European Union Emission Trading Scheme
The core of EU climate policy
The European Union Emission Trading Scheme (EU-ETS) is the world’s largest and highest-valued cap-and-trade market for carbon emissions. This European Union-regulated market was launched in 2005 as Europe’s response to the Kyoto challenge and includes 27 countries.
The EU ETS is subdivided into successive phases or trading periods. The EU ETS requires each EU member state government to agree to national emission caps or a national allocation plan approved by the European Commission and allocate allowances to their industrial installation operators based on this plan for the duration of a trading period. At the end of each year, emitters must surrender a number of allowances equivalent to their total emissions for that year. State governments must track and validate actual emissions in comparison with the relevant assigned amount and require the allowances to be retired after the end of each year.
Phase 1 (2005 to 2007) functioned as a trial or learning trading period, during which 2.2 billion (ton) allowances/yr. were allocated. Most Phase 1 allowances were allocated by grandfathering -- given at no cost based on historical emissions -- which created an excess of supply and led to windfall profits in some sectors. Some countries, such as the Netherlands, allocated more allowances than would be required under a business as usual scenario.

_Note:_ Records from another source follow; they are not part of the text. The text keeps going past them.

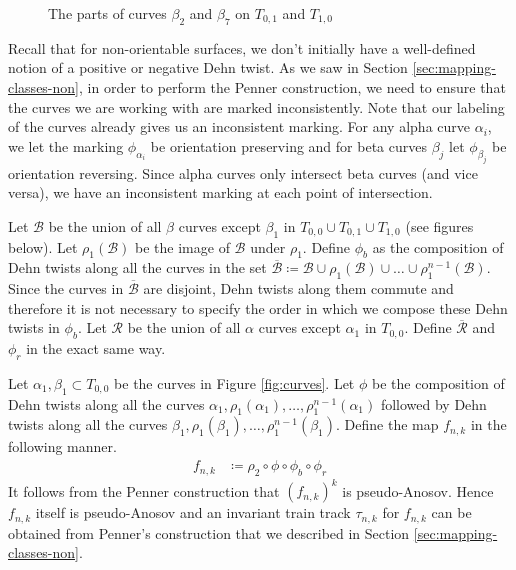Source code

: \begin{figure}[h]
    \centering
    \caption{The parts of curves $\beta_2$ and $\beta_7$ on $T_{0,1}$ and $T_{1,0}$}
    \label{fig:extracurves}
\end{figure}

Recall that for non-orientable surfaces, we don't initially have a well-defined notion of a positive or
negative Dehn twist. As we saw in Section \ref{sec:mapping-classes-non}, in order to perform the Penner
construction, we need to ensure that the curves we are working with are marked inconsistently. Note that our
labeling of the curves already gives us an inconsistent marking. For any alpha curve $\alpha_i$, we let the
marking $\phi_{\alpha_i}$ be orientation preserving and for beta curves $\beta_j$ let $\phi_{\beta_j}$ be
orientation reversing. Since alpha curves only intersect beta curves (and vice versa), we have an inconsistent
marking at each point of intersection.

Let $\mathcal{B}$ be the union of all $\beta$ curves except $\beta_1$ in $T_{0,0} \cup T_{0,1} \cup T_{1,0}$
(see figures below). Let $\rho_1(\mathcal{B})$ be the image of $\mathcal{B}$ under $\rho_1$. Define $\phi_b$
as the composition of Dehn twists along all the curves in the set
$\overline{\mathcal{B}} \coloneqq \mathcal{B} \cup \rho_1(\mathcal{B}) \cup \dots \cup
\rho_1^{n-1}(\mathcal{B})$. Since the curves in $\overline{\mathcal{B}}$ are disjoint, Dehn twists along them
commute and therefore it is not necessary to specify the order in which we compose these Dehn twists in
$\phi_b$. Let $\mathcal{R}$ be the union of all $\alpha$ curves except $\alpha_1$ in $T_{0,0}$. Define
$\overline{\mathcal{R}}$ and $\phi_r$ in the exact same way.

Let $\alpha_1,\beta_1 \subset T_{0,0}$ be the curves in Figure \ref{fig:curves}. Let $\phi$ be the composition
of Dehn twists along all the curves $\alpha_1, \rho_1(\alpha_1), \dots, \rho_1^{n-1}(\alpha_1)$ followed by
Dehn twists along all the curves $\beta_1,\rho_1(\beta_1),\dots,\rho_1^{n-1}(\beta_1)$. Define the map $f_{n,k}$
in the following manner.
\begin{align*}
    f_{n,k} &\coloneqq \rho_2 \circ \phi \circ \phi_b \circ \phi_r
\end{align*}
It follows from the Penner construction that $(f_{n,k})^k$ is pseudo-Anosov. Hence $f_{n,k}$ itself is
pseudo-Anosov and an invariant train track $\tau_{n,k}$ for $f_{n,k}$ can be obtained from Penner's
construction that we described in Section \ref{sec:mapping-classes-non}.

The first phase regulated only CO2 emissions and focused on high energy-consumption installations, of which nearly 12,000 were covered. This included approximately half of total EU CO2 emissions and 40% of all GHG emissions. Other GHG emissions will be included as the EU ETS moves forward. Phase II (2008-2012) significantly expands the scope and represents a fully implemented emissions trading system in which 2.083 billion allowances/yr. are to be allocated. The Phase II national allocation plans represent an average reduction of 7% compared to 2005 levels. However, many were still too lenient, causing the European Commission to request edits to make further reductions.Emissions from aviation will be included beginning in 2010. The EU ETS has already caused emissions reduction through internal abatement despite somewhat over-allocating allowances in Phase 1, which has recently concluded.
The six industries regulated by the EU ETS, power, paper, metals, mining, oil and cement, are all direct emitters of CO2. The EU ETS allocates European Union Allowances (EUAs) for free to covered installations. The scheme allows operators to use traded project-based credits called Emission Reduction Units (ERU) for compliance. The "Linking Directive" allows operators to use a certain amount of Kyoto certificates from flexible mechanism projects in order to cover their emissions. Operators may sell or purchase additional allowances to/from other market participants depending on their circumstances and needs. Trading of EUAs occurs in both bilateral OTC exchanges and the regulated market, with the European Carbon Exchange (ECX) representing almost 90% of such activity. The market has also evolved a wide range of financial instruments including forwards, futures and options contracts based on EUAs. National registries and the European Commission must be informed regarding each change of ownership of an allowance and must then validate the transaction.
In January 2008, the European Commission proposed a number of changes to the scheme, including replacing national allocation plans with centralized allocation by an EU authority, auctioning a greater share of permits, likely over 60%, and regulating the greenhouse gases nitrous oxide and perfluorocarbons. These changes are still in a draft stage and are only likely to become effective from January 2013 onwards, once the 3rd trading period begins. Proposals dealing with this period work from a forecast of an overall reduction of greenhouse gases of 21% in 2020 compared to 2005. The Commission aims for the ETS to include all greenhouse gases and all sectors, including aviation, maritime transport and forestry.